**Records:**
━━━━━━━━━━━━━━━━

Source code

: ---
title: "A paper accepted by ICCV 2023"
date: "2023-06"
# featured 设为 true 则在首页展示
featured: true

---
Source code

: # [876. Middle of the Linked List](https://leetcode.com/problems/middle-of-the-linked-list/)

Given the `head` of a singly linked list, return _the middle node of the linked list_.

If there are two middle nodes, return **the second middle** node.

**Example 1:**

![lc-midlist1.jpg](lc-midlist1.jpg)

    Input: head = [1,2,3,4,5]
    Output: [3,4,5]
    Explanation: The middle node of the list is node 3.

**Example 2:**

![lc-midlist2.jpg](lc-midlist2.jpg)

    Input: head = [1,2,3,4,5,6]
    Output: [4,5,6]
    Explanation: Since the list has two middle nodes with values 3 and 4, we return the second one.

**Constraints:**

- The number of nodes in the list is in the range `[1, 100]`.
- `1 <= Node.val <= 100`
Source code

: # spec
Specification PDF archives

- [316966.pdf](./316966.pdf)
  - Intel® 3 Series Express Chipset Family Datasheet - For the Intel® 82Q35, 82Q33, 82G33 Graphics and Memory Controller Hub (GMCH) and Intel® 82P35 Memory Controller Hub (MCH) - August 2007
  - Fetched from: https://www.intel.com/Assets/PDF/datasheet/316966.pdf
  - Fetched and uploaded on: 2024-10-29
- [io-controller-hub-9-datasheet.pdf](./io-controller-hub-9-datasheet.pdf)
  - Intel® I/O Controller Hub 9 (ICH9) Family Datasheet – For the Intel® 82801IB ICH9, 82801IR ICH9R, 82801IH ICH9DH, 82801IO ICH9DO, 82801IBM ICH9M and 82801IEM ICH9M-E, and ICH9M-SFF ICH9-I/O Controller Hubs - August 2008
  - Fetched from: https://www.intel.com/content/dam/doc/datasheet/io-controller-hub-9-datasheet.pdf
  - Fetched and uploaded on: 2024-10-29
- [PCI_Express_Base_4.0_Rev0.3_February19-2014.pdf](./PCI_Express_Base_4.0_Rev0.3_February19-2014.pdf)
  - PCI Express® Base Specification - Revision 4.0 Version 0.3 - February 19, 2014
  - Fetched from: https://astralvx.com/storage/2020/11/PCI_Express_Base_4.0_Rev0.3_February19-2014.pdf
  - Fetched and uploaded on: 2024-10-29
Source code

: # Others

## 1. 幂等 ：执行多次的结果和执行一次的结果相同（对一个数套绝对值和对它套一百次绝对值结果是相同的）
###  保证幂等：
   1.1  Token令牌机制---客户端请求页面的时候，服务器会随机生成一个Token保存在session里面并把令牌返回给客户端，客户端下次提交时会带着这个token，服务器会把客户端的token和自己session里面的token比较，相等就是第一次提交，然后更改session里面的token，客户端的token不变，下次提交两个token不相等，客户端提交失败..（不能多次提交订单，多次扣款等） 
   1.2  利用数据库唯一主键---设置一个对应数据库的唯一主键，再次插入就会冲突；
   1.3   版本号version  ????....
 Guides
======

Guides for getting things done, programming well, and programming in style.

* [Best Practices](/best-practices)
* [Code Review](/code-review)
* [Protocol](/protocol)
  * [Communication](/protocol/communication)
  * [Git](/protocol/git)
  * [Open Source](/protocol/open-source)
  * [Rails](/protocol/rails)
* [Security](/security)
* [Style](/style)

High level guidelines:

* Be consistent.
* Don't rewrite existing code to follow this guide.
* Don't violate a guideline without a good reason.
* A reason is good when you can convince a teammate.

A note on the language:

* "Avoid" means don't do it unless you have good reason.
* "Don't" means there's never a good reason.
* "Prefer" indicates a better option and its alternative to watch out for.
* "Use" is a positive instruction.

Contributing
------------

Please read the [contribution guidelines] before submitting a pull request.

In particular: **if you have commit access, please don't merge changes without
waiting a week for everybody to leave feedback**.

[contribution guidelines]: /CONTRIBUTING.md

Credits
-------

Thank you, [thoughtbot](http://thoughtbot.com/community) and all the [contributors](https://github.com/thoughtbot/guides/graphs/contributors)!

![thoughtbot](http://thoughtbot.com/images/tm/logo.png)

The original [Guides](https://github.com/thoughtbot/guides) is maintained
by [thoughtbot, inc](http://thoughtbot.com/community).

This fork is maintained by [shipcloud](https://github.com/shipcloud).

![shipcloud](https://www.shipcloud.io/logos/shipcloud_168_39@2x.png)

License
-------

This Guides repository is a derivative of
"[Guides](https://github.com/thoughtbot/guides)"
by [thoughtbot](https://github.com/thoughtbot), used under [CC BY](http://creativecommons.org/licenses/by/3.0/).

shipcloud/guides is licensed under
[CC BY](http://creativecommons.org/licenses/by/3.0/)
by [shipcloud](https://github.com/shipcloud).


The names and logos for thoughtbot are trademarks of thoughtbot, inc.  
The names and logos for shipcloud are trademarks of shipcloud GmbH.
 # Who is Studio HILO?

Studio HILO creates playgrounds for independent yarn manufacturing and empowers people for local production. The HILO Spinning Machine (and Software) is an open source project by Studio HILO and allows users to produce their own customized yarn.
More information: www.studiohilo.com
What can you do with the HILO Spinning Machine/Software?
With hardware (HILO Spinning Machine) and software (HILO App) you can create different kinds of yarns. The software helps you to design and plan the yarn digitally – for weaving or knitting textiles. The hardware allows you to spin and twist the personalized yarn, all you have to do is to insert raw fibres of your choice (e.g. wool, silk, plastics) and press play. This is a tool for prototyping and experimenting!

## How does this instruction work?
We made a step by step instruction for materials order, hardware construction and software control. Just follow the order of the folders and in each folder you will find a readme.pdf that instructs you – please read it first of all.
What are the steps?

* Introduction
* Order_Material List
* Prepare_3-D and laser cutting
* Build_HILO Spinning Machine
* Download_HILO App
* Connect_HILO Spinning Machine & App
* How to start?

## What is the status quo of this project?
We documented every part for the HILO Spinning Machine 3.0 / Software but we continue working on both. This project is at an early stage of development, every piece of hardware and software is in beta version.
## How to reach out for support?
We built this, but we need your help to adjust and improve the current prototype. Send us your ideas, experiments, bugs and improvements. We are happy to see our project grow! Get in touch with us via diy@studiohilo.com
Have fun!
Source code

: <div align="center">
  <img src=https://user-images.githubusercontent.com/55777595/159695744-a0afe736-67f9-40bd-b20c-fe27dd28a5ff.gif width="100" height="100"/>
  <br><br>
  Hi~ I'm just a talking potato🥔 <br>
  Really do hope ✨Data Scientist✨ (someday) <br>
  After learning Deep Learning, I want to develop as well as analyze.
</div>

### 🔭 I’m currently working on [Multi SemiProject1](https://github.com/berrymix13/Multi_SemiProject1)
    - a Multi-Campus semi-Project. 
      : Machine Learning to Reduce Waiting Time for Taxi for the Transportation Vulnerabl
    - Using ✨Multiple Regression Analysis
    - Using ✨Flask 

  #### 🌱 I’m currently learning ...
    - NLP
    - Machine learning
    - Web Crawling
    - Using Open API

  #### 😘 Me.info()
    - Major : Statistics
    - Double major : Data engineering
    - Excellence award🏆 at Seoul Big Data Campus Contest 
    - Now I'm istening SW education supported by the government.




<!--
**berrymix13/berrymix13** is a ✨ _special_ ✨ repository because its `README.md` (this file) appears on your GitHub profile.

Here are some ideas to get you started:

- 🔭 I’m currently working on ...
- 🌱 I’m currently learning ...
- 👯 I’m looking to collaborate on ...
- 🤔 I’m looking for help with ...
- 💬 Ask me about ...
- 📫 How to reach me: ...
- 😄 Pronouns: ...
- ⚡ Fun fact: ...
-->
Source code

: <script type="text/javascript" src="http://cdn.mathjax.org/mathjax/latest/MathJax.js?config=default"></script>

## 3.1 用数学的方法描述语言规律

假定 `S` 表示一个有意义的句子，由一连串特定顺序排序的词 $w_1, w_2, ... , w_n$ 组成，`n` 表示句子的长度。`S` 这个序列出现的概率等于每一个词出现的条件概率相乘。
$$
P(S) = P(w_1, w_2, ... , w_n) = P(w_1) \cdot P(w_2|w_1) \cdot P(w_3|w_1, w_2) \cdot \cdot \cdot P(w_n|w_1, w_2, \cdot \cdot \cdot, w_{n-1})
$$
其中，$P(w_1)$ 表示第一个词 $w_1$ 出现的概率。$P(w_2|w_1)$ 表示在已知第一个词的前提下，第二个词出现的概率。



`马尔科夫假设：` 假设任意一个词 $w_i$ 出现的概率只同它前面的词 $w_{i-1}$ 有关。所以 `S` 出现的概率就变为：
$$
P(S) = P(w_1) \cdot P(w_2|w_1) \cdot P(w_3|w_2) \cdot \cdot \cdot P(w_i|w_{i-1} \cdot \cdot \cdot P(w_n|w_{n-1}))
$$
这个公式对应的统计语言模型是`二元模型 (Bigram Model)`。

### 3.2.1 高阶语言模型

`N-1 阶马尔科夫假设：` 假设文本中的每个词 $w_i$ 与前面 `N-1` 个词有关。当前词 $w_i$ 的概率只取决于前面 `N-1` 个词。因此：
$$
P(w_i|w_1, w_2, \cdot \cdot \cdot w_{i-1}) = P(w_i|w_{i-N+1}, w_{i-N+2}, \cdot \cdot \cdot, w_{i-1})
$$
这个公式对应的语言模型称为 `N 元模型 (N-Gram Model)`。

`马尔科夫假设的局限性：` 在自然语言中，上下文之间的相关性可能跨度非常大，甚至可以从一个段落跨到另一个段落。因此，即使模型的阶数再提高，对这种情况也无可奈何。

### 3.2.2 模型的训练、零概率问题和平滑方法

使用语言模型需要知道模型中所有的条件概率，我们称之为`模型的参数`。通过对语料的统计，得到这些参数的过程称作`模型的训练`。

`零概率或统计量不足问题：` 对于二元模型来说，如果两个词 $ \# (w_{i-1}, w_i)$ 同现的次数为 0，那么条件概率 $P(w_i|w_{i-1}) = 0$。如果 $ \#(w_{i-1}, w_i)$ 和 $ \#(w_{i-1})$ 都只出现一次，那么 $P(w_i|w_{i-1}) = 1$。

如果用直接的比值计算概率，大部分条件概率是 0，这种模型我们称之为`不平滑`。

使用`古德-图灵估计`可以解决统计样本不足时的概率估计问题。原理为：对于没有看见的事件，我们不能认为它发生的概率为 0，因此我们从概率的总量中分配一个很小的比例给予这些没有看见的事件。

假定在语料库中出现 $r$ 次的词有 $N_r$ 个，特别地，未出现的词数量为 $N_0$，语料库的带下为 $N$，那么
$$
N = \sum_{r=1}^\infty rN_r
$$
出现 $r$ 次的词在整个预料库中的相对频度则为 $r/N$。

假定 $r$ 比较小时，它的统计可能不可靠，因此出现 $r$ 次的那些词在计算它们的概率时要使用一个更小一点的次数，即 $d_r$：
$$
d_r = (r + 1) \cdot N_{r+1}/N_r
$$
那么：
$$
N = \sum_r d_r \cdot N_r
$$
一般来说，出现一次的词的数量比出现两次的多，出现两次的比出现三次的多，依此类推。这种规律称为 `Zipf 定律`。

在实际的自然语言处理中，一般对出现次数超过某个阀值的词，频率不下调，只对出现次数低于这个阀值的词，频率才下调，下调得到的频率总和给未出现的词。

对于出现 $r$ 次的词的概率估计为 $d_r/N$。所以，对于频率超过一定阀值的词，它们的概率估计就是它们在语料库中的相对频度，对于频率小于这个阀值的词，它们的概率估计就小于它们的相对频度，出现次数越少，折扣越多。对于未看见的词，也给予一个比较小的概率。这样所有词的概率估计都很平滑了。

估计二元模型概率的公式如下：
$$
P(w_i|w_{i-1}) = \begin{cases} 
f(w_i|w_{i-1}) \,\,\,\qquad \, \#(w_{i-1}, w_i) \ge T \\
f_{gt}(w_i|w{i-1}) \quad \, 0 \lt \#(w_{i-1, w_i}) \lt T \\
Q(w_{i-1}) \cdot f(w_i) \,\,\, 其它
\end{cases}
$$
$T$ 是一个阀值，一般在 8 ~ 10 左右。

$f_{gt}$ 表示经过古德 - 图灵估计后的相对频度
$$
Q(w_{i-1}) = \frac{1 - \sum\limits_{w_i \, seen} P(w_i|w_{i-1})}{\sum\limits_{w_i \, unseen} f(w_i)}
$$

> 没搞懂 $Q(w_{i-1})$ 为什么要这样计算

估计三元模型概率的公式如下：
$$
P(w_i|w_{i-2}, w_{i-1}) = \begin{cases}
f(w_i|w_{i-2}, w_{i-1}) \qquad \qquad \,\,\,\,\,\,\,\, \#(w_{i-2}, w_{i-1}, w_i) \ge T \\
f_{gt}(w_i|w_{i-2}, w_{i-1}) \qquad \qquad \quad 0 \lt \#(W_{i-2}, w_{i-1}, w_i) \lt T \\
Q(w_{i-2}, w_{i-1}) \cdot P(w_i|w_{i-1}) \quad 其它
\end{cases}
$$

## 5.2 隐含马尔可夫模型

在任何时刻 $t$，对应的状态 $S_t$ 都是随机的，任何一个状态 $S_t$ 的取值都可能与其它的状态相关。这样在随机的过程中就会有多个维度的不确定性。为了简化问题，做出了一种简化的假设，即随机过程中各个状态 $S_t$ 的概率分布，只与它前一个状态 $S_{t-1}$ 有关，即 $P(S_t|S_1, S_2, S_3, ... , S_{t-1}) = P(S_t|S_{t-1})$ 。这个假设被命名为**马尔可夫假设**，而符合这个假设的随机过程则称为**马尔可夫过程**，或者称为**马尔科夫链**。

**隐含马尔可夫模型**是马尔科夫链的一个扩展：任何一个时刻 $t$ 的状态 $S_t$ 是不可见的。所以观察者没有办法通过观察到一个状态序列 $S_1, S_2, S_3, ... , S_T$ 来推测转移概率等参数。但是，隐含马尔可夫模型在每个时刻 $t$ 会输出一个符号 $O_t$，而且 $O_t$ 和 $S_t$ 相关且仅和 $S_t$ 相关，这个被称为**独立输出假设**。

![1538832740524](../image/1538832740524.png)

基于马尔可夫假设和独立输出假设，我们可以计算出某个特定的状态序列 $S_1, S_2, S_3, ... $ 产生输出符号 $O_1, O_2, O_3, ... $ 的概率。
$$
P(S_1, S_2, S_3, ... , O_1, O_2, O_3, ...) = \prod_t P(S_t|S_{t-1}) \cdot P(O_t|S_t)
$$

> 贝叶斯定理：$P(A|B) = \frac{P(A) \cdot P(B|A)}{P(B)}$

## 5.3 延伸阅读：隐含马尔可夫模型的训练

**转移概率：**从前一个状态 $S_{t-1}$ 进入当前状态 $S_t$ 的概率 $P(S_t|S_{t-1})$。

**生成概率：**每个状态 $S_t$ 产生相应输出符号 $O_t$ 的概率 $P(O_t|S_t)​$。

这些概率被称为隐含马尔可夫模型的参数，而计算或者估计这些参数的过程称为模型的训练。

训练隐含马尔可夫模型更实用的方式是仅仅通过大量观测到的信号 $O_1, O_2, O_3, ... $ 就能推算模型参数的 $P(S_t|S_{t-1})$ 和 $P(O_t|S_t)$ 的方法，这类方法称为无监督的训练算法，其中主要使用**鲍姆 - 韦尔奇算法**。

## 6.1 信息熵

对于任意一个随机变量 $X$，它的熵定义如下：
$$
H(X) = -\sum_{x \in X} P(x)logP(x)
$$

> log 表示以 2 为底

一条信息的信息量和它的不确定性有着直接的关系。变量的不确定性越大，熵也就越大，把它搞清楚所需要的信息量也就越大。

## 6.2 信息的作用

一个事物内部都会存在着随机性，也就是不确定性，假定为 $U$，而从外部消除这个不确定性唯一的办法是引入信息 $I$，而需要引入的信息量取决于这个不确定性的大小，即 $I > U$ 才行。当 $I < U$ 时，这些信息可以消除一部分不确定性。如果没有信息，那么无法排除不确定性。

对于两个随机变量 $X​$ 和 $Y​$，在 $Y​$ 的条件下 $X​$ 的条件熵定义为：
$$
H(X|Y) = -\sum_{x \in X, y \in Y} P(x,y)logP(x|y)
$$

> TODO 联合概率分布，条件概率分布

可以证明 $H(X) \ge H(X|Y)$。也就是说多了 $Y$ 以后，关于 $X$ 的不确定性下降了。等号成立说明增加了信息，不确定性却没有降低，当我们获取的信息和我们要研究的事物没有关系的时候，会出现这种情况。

━━━━━━━━━━━━━━━━

**Your objective:** Every line from the line containing "相关且仅和 $S_t$ 相关，这个被称为**独立输出假设**。" through the line containing "## 5.3 延伸阅读：隐含马尔可夫模型的训练" in the records above must be retyped exactly. Leave out the rest.

**Answer box:**
**隐含马尔可夫模型**是马尔科夫链的一个扩展：任何一个时刻 $t$ 的状态 $S_t$ 是不可见的。所以观察者没有办法通过观察到一个状态序列 $S_1, S_2, S_3, ... , S_T$ 来推测转移概率等参数。但是，隐含马尔可夫模型在每个时刻 $t$ 会输出一个符号 $O_t$，而且 $O_t$ 和 $S_t$ 相关且仅和 $S_t$ 相关，这个被称为**独立输出假设**。

![1538832740524](../image/1538832740524.png)

基于马尔可夫假设和独立输出假设，我们可以计算出某个特定的状态序列 $S_1, S_2, S_3, ... $ 产生输出符号 $O_1, O_2, O_3, ... $ 的概率。
$$
P(S_1, S_2, S_3, ... , O_1, O_2, O_3, ...) = \prod_t P(S_t|S_{t-1}) \cdot P(O_t|S_t)
$$

> 贝叶斯定理：$P(A|B) = \frac{P(A) \cdot P(B|A)}{P(B)}$

## 5.3 延伸阅读：隐含马尔可夫模型的训练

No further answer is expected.